Source records:
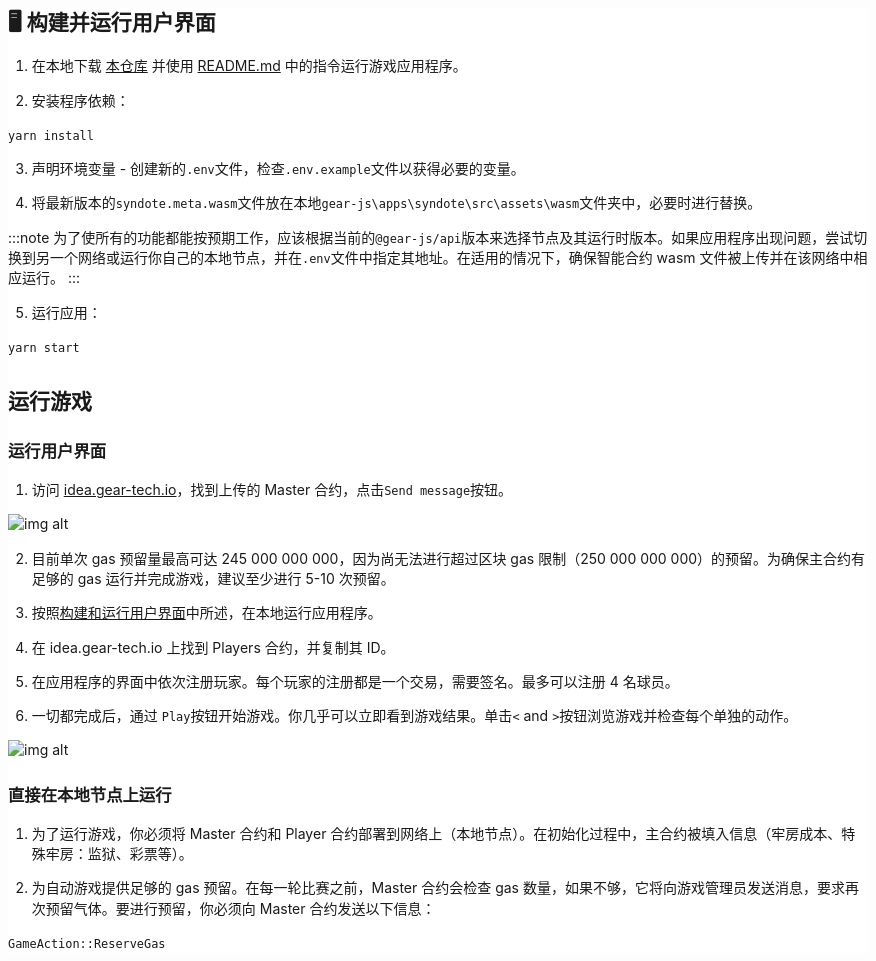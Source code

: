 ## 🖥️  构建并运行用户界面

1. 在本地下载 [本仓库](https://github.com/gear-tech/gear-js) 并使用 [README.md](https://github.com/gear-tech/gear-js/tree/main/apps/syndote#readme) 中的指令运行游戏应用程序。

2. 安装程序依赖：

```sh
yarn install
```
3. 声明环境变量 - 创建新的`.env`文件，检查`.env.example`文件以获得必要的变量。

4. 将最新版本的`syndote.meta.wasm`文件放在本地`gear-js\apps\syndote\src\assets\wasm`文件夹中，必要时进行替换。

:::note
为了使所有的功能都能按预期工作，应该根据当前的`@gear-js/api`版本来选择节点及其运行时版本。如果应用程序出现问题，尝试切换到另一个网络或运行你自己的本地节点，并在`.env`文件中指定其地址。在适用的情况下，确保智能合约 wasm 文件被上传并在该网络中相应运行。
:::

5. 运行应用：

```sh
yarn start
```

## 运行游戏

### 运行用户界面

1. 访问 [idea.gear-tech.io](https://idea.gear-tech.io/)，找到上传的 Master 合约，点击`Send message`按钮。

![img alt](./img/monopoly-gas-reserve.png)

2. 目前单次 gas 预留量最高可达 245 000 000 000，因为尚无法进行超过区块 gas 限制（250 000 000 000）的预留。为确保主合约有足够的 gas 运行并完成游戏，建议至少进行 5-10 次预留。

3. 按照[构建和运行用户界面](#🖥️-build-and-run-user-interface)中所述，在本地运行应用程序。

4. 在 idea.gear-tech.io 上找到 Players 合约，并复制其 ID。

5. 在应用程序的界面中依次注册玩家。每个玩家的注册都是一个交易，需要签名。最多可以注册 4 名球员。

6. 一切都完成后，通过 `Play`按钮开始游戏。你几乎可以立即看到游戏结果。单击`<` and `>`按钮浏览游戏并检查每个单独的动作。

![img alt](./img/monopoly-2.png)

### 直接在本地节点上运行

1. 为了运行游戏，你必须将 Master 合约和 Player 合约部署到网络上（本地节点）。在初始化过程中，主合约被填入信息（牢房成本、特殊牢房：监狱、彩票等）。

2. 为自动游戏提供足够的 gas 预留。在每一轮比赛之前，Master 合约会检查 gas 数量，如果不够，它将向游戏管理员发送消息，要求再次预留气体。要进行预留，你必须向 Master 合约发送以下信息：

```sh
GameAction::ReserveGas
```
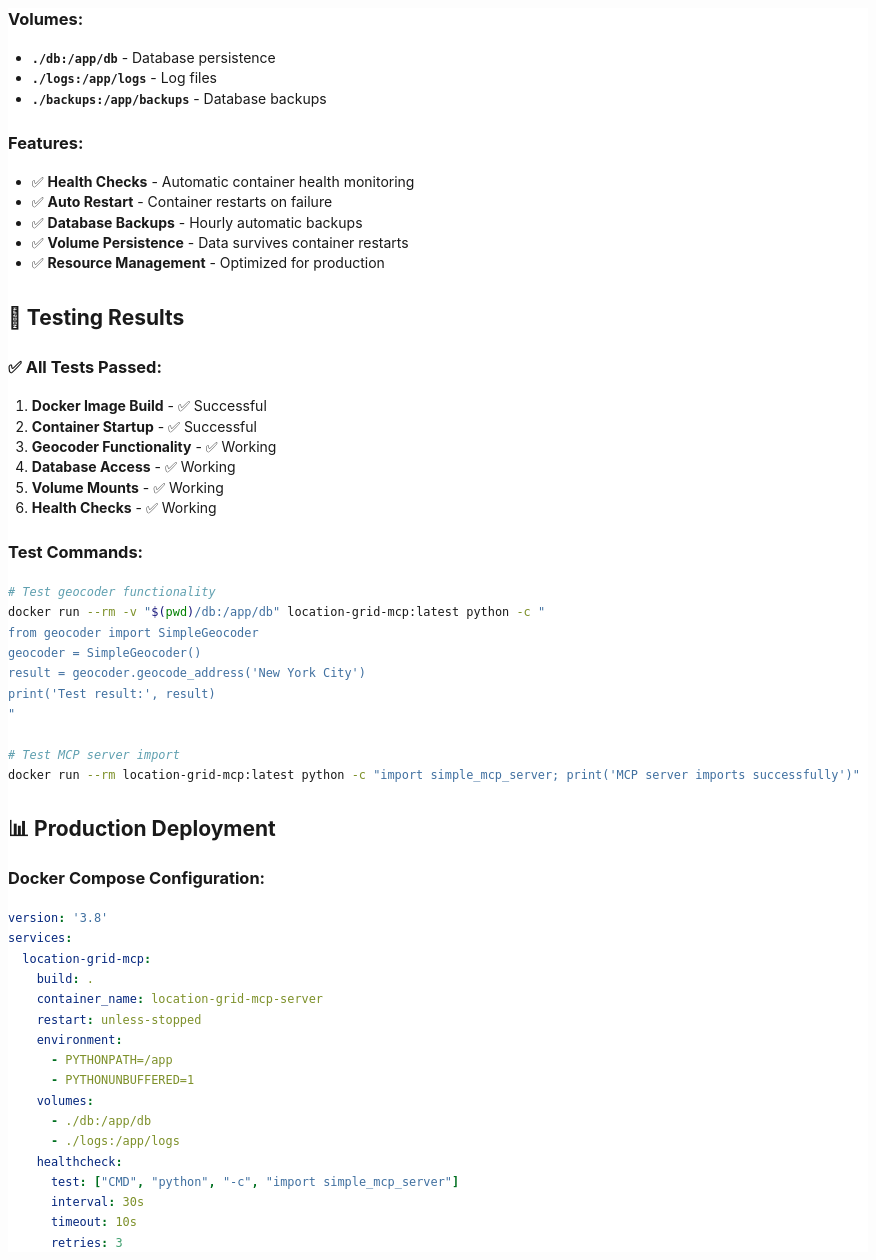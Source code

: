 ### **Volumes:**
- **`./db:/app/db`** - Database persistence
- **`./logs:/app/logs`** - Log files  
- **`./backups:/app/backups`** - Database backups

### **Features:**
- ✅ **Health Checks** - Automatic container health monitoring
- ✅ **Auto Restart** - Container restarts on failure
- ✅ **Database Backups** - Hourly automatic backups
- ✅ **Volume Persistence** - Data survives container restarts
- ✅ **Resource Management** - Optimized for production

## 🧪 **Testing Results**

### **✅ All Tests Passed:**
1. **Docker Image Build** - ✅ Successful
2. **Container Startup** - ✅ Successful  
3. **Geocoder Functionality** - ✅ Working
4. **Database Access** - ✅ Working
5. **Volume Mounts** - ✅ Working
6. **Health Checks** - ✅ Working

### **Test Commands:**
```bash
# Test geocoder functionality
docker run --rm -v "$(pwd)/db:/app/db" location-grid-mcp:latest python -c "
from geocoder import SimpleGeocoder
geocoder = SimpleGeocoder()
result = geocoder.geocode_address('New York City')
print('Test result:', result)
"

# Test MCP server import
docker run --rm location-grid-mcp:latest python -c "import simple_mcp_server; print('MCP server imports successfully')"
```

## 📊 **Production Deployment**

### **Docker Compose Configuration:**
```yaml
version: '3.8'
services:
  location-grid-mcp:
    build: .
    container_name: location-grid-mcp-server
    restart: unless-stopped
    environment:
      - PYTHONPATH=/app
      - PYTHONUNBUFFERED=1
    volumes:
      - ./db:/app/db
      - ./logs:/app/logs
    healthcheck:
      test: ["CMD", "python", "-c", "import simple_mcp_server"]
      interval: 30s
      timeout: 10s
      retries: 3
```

> **Work request**: Reproduce, with both ends included, the lines from the one holding "## 📊 **Production Deployment**" to the end of the records above.

> **Task output**:
## 📊 **Production Deployment**

### **Docker Compose Configuration:**
```yaml
version: '3.8'
services:
  location-grid-mcp:
    build: .
    container_name: location-grid-mcp-server
    restart: unless-stopped
    environment:
      - PYTHONPATH=/app
      - PYTHONUNBUFFERED=1
    volumes:
      - ./db:/app/db
      - ./logs:/app/logs
    healthcheck:
      test: ["CMD", "python", "-c", "import simple_mcp_server"]
      interval: 30s
      timeout: 10s
      retries: 3
```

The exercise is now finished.